• _TASK DETAILS_:
Every line below from the one with "Contributing" through the one with "Febriansyah Agung Tirta" should be retyped exactly, both ends included; no other lines and no pictures.
··· LISTED ENTRIES
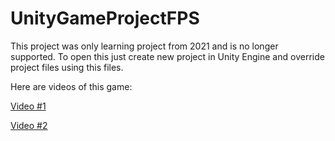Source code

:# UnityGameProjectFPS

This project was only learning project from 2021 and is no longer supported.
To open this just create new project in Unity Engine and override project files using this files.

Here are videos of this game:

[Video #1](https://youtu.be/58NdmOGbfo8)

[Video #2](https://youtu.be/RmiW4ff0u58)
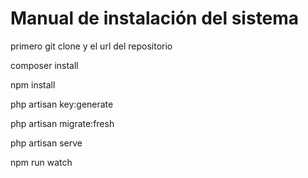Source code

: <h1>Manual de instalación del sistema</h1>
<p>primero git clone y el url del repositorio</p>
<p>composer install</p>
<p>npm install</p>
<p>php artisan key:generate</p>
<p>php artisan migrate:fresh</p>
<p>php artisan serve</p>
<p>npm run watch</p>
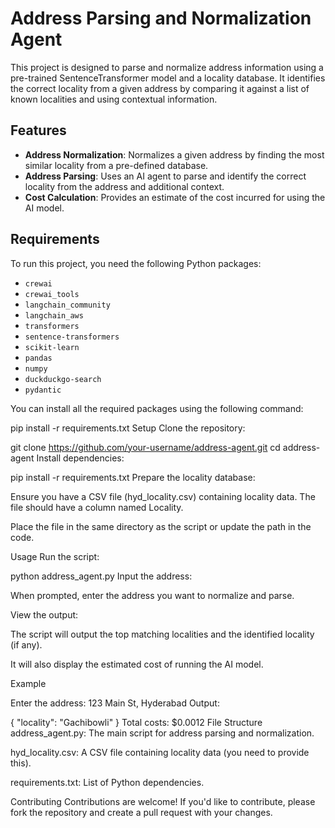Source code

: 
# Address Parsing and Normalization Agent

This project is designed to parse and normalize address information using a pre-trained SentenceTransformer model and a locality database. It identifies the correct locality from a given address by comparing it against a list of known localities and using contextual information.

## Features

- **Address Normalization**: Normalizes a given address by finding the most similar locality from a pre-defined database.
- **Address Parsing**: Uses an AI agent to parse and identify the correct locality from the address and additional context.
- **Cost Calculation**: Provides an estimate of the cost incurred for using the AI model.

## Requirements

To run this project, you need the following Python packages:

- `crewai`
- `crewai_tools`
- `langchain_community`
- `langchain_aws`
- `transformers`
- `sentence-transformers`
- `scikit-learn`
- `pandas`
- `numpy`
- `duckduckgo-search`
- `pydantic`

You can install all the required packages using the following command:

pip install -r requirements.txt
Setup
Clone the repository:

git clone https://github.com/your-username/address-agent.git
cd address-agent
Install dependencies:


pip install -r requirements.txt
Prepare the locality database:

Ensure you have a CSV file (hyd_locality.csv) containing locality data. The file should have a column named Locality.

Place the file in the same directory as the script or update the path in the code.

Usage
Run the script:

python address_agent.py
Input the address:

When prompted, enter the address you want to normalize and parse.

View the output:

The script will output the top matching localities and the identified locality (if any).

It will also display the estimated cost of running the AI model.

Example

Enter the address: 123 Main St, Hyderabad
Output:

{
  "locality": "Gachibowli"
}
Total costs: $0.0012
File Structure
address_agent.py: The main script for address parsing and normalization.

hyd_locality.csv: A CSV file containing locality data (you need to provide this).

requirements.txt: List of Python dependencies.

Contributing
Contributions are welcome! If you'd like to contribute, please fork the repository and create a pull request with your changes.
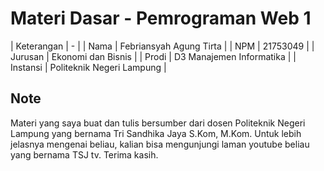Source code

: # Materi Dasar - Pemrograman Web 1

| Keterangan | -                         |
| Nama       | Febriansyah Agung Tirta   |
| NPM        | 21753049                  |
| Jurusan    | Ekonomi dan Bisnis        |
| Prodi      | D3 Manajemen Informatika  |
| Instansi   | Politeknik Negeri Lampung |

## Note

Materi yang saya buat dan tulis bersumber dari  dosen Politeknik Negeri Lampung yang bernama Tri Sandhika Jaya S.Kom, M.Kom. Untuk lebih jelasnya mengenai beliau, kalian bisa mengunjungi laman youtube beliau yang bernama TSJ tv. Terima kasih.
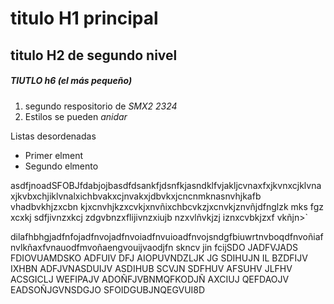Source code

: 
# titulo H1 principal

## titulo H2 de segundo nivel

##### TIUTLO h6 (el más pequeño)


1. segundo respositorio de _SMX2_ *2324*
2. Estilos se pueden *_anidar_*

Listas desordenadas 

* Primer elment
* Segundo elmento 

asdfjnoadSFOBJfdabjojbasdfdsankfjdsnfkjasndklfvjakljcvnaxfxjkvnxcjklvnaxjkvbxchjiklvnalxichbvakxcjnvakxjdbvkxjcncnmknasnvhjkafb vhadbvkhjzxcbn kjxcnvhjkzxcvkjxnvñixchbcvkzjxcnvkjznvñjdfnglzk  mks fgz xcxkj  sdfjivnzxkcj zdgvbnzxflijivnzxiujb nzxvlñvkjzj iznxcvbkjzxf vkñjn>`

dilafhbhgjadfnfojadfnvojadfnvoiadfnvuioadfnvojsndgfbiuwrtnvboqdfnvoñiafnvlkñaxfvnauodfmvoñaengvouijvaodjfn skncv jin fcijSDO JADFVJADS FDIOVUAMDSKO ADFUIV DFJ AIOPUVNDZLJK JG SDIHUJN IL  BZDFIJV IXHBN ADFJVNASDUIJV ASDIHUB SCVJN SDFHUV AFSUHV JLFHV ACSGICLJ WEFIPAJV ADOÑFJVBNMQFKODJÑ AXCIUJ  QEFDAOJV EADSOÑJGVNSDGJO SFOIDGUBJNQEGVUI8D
······
··· LISTED ENTRIES
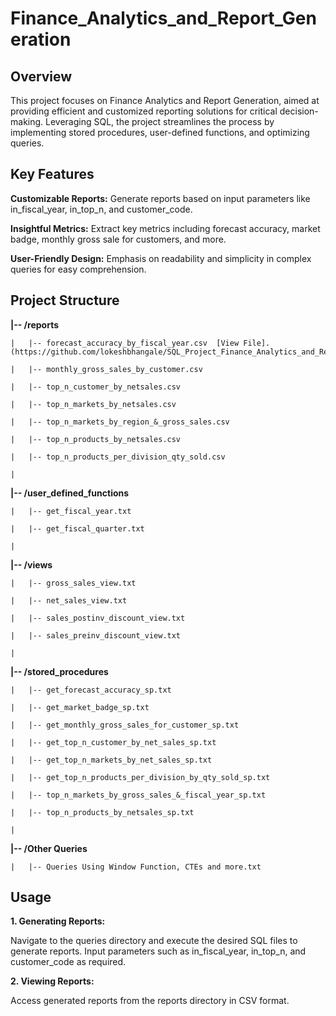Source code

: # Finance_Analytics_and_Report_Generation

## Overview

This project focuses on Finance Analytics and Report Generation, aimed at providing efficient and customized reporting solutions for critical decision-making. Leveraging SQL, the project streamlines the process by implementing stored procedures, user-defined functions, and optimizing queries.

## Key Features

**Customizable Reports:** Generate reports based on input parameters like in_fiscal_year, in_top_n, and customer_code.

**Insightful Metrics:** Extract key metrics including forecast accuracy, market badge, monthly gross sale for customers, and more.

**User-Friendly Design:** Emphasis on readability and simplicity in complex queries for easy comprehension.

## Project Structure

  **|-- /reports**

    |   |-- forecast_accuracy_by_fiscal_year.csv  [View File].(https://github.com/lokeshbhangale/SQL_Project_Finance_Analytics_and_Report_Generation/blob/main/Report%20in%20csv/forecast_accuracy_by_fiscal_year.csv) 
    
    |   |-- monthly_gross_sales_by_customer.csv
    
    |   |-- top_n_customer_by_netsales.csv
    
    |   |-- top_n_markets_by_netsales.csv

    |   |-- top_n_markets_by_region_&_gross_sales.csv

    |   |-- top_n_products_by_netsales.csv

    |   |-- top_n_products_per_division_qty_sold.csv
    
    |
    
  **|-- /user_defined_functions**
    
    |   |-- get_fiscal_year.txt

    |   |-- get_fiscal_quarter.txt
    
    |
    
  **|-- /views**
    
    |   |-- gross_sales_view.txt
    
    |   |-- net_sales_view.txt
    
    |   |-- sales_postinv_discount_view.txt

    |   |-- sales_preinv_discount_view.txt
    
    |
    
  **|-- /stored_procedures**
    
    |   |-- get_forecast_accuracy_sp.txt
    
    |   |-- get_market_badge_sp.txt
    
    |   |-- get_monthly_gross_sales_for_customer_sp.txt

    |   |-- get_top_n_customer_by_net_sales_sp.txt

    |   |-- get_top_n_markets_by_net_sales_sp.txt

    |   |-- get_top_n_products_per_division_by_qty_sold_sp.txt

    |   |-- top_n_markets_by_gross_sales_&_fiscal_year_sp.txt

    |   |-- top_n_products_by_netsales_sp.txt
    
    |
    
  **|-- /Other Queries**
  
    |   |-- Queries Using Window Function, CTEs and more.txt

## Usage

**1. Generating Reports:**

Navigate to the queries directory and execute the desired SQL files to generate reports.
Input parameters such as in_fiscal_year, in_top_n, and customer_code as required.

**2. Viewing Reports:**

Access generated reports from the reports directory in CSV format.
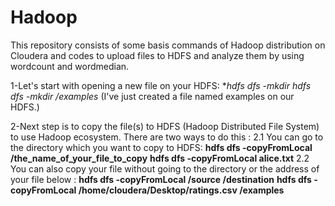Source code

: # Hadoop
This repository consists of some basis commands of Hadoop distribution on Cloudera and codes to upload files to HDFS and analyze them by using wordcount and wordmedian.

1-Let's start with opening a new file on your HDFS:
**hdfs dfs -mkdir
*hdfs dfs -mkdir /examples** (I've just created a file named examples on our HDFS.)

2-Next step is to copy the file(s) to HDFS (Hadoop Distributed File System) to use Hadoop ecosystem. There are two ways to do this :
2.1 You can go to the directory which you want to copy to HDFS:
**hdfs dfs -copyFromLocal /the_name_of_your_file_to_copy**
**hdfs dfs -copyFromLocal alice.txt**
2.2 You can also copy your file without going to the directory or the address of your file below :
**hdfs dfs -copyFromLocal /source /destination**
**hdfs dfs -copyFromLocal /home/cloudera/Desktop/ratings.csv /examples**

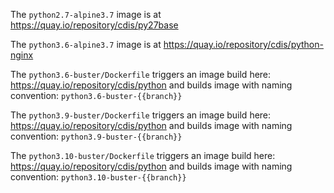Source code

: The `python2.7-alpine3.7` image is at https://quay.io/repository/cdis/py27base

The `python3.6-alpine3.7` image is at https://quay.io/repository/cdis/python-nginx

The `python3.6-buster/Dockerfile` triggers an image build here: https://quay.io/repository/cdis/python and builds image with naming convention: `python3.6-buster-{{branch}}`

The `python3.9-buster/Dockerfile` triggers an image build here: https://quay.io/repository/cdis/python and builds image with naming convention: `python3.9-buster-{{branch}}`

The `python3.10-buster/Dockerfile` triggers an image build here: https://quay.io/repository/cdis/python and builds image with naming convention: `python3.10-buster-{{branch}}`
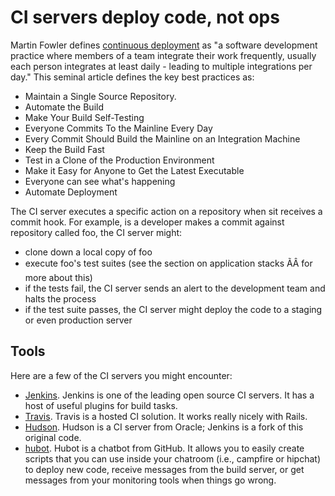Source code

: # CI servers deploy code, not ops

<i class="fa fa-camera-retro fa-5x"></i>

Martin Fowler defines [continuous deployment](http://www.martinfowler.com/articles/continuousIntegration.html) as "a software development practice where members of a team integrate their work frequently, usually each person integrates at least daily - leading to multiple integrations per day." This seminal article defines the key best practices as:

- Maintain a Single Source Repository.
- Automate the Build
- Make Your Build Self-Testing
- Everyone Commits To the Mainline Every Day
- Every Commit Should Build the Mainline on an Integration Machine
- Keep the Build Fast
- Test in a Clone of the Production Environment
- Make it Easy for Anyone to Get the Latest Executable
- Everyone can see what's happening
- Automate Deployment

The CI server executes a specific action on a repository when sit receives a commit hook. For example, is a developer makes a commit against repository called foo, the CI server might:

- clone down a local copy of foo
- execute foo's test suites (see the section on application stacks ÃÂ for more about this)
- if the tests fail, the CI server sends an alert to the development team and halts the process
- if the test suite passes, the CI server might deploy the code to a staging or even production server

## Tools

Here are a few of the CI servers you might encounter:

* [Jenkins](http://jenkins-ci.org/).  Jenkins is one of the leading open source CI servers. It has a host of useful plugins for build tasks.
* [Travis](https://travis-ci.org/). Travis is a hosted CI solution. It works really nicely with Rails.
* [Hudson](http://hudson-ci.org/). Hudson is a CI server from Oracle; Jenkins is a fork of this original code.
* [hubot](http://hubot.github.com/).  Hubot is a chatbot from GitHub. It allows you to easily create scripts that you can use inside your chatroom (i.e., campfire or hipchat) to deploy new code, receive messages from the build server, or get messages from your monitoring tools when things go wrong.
······
• _YOUR SOLUTION_:
Contributing
Contributions are welcome! If you'd like to contribute, please fork the repository and create a pull request with your changes.
Source code

: # Materi Dasar - Pemrograman Web 1

| Keterangan | -                         |
| Nama       | Febriansyah Agung Tirta   |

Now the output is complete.